Serena Cruz

Message from the Executive Director Serena Cruz

Each year that passes at Virginia Garcia marks a new set of milestones and achievements worth celebrating. In July of 2015 the Virginia Garcia Memorial Health Center celebrated our 40th Anniversary.

Despite all the progress from the early vision of our founders, there is a single image still frozen in time. Our clinics exist because of the tragic death of Virginia Garcia. This little girl makes us special. Virginia Garcia, whose tragic death more than forty years ago, mobilized Latino community leaders in Washington County to make sure that no other child would die senselessly like she did.
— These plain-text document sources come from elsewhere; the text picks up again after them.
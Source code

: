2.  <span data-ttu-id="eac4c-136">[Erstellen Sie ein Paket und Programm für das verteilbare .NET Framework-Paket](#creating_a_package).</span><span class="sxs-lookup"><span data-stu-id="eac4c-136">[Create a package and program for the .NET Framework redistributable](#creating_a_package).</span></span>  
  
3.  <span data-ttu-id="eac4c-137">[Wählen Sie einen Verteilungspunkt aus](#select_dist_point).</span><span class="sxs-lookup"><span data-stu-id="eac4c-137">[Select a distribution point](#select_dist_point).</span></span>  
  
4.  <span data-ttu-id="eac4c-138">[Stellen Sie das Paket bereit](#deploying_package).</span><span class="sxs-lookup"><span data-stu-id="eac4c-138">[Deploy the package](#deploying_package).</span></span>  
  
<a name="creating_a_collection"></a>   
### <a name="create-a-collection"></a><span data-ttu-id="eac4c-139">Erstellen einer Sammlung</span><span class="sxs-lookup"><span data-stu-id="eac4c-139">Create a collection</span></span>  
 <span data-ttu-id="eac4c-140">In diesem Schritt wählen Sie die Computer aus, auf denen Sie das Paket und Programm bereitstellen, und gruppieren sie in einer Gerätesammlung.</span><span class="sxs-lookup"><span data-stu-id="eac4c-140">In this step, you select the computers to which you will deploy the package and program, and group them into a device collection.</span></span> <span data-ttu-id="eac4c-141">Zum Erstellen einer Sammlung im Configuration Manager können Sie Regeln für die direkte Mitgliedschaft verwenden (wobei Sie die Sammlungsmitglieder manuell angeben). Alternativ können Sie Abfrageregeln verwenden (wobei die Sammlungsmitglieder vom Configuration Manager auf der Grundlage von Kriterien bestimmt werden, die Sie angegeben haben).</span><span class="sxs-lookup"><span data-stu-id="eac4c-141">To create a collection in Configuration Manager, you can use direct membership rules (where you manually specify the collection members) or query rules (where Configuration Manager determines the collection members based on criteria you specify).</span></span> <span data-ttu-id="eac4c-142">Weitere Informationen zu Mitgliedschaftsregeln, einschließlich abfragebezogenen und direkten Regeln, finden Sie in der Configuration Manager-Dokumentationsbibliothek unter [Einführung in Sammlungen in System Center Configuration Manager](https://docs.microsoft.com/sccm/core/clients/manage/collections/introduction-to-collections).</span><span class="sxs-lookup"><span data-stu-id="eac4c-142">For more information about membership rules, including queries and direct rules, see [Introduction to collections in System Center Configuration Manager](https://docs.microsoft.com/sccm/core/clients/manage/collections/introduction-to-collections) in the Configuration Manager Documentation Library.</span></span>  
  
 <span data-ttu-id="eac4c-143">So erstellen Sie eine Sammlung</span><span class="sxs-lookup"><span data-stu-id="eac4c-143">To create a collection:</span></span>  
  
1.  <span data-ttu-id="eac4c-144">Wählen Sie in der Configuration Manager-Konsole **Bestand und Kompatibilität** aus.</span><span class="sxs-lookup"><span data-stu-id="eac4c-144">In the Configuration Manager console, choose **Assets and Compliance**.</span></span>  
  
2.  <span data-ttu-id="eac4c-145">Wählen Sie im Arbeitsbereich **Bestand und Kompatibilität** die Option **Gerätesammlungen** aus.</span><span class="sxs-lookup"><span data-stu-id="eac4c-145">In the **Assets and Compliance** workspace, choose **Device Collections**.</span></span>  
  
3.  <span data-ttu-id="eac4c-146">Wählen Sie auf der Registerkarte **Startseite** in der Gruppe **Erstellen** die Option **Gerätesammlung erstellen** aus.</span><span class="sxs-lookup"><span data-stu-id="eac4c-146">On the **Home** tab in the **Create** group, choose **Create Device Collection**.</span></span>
At 6 years old, while making her family’s annual trip of working crops in Texas, California then on to Oregon, dear little Virginia got a cut on her foot. The wound became infected; she died on June 17, 1975 because she didn’t get the medical care she needed. Barely two-weeks after she died we began delivering services to vulnerable members of our community.

From our humble beginnings in a 3-car garage in Cornelius, Oregon, we now operate 18 clinics (medical, dental and school-based) where we serve 47,800 Washington and Yamhill county residents annually. We serve more patients in languages other than English than any other community health care clinic in the state – translating our services into Spanish, Farsi, Swahili and Vietnamese just to name 4 of the 62 languages that our patients speak. We strive to provide our patients a medical home, a place where they know that our 600-plus employees serving them in our clinics are committed to seeing them as people who deserve the best care this community can provide.

Virginia, we will never forget you. We honor your memory in the passion and dedication that we bring to our work, in the dignity and respect we show our patients, and in the skill that we are committed to bringing to the care we provide. We honor your family and share their grief in the anniversary of your death. We recommit ourselves to making sure that no other person in our community will die because they didn’t get access to high-quality, culturally appropriate, primary health care. We will always remember that Virginia’s heart lives on and inspires the work we do every day.